What you described here is hardcore trolling. Spoken has baited McKeever and probably a few other members who have argued with him in this thread. It isnt bad but it is trolling or baiting call it what you want. 

Or maybe it's just me because I hate nuthuggers and nuthugging so much.


----------



## Squirrelfighter (Oct 28, 2009)

JimmyJames said:


> What you described here is hardcore trolling. Spoken has baited McKeever and probably a few other members who have argued with him in this thread. It isnt bad but it is trolling or baiting call it what you want.
> 
> Or maybe it's just me because I hate nuthuggers and nuthugging so much.


Calling Spoken a troll or nuthugger is really a bunch of BS. 

He's presented his opinion, and facts to back it up. Same with 505. How is that nuthugging or trolling? And baiting McKeever? I swear its that time of the month for him any time there's a Shogun vs Anyone thread. He started the argument. Per usual McKeever protocol. 

Also: I don't think Evans will win. I think he'll be able to take Shogun down, and grind him on the cage, but not for 5 rounds. He'll eventually slow down. Shogun looked pretty good in the championship rounds against Machida, and he was throwing flurry after flurry the whole fight just to catch him. I don't question his cardio for that reason alone. Evans isn't as fast as Machida, Shogun is as fast if not a little faster than Machida. Shogun has uber KO power, Evans has moderate power. Rua via KO championship rounds.


----------



## SM33 (Sep 22, 2009)

> My main reason for choosing Rashad in this fight is because Rua has such terrible TDD and in so many other fights we have seen dinamic strikers with zero TDD lose because they can not finish the fight from their back.


Shogun is not one of those fighters.

Honestly the bad TDD argument is null and void in the case of Shogun, you guys should know this because you all keep saying how you've been following him for years.

...SHOGUN RUA DOES NOT NEED TDD AND DOES NOT USE TDD...


----------



## SpoKen (Apr 28, 2007)

JimmyJames said:


> What you described here is hardcore trolling. Spoken has baited McKeever and probably a few other members who have argued with him in this thread. It isnt bad but it is trolling or baiting call it what you want.
> 
> Or maybe it's just me because I hate nuthuggers and nuthugging so much.


I'm just waiting for examples. It's easy to accuse someone.



SM33 said:


> Shogun is not one of those fighters.
> 
> Honestly the bad TDD argument is null and void in the case of Shogun, you guys should know this because you all keep saying how you've been following him for years.
> 
> ...SHOGUN RUA DOES NOT NEED TDD AND DOES NOT USE TDD...


Why would not having tdd against someone with good takedowns not needed? Wait what?! Think about it this way. He would have destroyed Coleman if he could have kept it standing.


----------



## JimmyJames (Dec 29, 2009)

@ Spoken I've already read this whole thread once today and I not gonna go throught it again to pull out what I think is you baiting another member. It doesnt really matter anyway as I am not a Mod.

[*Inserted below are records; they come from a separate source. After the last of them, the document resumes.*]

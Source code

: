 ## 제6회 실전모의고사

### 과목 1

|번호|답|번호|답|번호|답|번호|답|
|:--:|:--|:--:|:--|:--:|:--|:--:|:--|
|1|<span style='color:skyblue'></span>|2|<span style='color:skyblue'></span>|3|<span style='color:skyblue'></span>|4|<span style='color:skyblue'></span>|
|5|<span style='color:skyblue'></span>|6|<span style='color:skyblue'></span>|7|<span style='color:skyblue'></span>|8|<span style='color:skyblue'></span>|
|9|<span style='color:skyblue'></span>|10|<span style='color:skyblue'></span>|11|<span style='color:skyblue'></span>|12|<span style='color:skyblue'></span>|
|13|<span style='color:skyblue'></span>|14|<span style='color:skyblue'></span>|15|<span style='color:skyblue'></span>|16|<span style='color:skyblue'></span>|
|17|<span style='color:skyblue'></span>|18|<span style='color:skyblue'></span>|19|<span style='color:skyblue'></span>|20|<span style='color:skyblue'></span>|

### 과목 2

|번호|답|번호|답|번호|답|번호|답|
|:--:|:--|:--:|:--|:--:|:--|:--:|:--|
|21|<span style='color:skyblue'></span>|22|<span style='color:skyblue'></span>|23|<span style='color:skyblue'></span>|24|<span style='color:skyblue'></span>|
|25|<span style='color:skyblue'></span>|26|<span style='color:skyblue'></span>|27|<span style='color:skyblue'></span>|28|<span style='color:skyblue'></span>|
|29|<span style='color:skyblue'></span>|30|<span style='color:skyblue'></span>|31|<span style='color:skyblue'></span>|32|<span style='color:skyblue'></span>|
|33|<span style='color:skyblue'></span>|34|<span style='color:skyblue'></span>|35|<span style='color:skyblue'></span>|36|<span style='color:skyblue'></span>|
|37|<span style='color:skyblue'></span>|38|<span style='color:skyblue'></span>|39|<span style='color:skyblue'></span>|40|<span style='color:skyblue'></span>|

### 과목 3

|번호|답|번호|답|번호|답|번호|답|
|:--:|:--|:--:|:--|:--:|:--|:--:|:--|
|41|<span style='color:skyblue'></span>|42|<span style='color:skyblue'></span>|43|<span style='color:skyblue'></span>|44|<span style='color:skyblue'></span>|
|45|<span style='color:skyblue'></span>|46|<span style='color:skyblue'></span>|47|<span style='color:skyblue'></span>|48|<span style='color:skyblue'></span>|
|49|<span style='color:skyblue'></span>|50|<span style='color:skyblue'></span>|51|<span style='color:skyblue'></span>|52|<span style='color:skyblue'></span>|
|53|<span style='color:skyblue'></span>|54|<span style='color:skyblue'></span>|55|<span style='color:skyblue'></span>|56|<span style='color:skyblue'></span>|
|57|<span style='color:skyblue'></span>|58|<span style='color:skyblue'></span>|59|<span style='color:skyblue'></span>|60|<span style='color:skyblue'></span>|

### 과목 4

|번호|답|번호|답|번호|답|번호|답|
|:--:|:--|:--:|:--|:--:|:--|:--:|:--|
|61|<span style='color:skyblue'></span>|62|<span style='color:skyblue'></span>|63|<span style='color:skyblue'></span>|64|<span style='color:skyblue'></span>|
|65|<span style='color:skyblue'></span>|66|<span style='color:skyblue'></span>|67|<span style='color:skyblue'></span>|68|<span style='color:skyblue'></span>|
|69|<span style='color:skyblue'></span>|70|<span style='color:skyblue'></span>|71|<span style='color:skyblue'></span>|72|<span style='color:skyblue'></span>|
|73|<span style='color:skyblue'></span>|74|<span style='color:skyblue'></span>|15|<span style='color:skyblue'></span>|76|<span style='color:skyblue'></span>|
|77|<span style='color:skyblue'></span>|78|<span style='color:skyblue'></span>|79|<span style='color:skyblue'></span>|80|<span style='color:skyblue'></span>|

@Squirrelfighter Spoken admits he is a nuthugger.



> I swing from Rashad's nuts so it's cool if we disagree on a few things, I still respect your opinion fam


----------



## SpoKen (Apr 28, 2007)

JimmyJames said:


> @ Spoken I've already read this whole thread once today and I not gonna go throught it again to pull out what I think is you baiting another member. It doesnt really matter anyway as I am not a Mod.
> 
> @Squirrelfighter Spoken admits he is a nuthugger.


I don't even know what to say to this... nothing I guess.

I will say that even though I nuthug, I don't show bias. All my opinions come from an objective stand point. I picked Machida over Rashad and I didn't even like Machida at the time. So.. the fact that I nuthug once against doesn't change any facts.


----------



## Squirrelfighter (Oct 28, 2009)

JimmyJames said:


> @Squirrelfighter Spoken admits he is a nuthugger.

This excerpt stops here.